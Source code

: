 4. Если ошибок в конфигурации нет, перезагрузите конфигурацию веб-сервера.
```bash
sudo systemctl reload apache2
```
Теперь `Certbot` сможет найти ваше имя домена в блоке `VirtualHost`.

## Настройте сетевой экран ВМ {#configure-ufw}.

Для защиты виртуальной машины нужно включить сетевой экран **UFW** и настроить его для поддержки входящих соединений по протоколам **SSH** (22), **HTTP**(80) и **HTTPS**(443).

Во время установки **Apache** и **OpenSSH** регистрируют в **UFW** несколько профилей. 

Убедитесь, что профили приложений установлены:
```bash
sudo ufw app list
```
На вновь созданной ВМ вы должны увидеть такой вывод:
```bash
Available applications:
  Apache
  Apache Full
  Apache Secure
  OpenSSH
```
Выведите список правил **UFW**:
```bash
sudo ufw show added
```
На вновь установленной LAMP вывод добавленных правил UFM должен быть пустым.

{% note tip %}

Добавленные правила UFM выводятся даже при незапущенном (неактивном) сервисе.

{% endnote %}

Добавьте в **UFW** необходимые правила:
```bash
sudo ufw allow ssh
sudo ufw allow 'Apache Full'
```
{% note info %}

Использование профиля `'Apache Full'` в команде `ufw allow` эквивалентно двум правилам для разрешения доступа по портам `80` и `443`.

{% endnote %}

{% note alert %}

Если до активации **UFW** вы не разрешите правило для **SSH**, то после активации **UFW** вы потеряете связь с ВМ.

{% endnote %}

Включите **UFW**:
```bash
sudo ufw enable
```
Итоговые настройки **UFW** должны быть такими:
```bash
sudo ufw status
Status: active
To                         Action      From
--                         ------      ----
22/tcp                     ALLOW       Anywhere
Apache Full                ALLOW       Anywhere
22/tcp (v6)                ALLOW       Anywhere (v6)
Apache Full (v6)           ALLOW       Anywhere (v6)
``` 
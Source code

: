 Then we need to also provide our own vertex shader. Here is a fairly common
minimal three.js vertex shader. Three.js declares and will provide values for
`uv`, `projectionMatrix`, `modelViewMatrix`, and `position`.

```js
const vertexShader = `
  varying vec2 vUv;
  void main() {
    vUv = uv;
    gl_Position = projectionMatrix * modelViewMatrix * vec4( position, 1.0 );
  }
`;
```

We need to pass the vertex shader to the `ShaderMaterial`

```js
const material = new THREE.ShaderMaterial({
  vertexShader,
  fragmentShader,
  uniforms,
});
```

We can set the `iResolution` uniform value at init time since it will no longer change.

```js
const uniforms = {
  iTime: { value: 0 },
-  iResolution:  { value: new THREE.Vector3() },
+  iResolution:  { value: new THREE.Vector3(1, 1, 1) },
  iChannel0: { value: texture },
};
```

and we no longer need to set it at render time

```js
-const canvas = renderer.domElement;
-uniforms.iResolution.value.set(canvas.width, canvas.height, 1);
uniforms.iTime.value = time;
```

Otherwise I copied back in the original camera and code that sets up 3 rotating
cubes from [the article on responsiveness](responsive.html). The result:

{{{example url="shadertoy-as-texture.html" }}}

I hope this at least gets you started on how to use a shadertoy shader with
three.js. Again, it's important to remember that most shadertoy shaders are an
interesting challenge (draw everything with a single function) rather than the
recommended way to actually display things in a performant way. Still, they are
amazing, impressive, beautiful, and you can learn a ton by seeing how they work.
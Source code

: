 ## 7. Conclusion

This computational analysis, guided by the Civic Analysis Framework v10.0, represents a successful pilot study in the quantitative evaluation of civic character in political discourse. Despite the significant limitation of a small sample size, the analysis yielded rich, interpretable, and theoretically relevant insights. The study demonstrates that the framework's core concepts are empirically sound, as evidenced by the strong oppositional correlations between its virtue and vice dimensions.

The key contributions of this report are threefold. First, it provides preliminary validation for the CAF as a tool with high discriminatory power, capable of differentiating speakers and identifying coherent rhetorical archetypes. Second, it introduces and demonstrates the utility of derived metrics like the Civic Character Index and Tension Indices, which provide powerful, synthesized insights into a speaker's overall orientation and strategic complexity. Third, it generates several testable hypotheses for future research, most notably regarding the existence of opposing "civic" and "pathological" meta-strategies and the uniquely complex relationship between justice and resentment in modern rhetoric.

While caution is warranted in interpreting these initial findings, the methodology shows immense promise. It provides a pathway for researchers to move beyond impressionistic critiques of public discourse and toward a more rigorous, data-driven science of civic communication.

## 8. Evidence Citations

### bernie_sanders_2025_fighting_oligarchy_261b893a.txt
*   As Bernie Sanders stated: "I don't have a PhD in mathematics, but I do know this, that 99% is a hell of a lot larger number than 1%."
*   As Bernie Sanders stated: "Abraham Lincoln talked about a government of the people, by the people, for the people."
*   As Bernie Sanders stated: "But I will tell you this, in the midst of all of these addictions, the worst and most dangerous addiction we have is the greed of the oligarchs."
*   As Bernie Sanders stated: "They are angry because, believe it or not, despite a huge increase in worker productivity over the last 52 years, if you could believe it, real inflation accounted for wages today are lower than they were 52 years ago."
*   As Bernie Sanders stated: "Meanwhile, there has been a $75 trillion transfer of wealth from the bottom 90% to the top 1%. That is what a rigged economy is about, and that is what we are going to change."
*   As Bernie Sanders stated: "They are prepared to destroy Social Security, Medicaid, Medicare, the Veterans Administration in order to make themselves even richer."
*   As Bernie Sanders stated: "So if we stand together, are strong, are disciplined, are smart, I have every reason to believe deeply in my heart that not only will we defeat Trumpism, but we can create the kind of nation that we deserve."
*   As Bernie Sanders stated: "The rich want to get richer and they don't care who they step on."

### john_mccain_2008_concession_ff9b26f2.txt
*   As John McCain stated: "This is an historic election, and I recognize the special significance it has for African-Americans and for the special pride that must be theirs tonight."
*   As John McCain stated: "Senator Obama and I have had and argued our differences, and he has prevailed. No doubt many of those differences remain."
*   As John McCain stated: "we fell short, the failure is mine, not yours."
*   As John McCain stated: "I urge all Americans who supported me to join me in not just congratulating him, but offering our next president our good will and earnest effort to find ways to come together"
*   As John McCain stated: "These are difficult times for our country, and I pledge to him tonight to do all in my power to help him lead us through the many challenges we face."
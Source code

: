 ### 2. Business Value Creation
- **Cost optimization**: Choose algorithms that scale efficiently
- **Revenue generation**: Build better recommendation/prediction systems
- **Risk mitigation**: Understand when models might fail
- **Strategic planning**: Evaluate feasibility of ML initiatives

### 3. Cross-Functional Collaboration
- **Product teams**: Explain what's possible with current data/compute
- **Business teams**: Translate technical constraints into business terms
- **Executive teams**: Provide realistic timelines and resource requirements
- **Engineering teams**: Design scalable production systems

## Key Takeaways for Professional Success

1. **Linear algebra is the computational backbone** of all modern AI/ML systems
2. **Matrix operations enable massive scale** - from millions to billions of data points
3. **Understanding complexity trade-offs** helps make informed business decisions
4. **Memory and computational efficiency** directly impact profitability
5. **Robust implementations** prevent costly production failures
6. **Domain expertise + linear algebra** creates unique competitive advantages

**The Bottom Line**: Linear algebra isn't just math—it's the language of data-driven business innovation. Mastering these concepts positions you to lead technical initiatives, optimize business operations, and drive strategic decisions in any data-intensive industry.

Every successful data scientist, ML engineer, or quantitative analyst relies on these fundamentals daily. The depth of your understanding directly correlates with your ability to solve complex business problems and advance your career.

::::::::

Nothing beyond a number is expected: count the lines of the material that hold the string "вновь".

_The completed task_. 2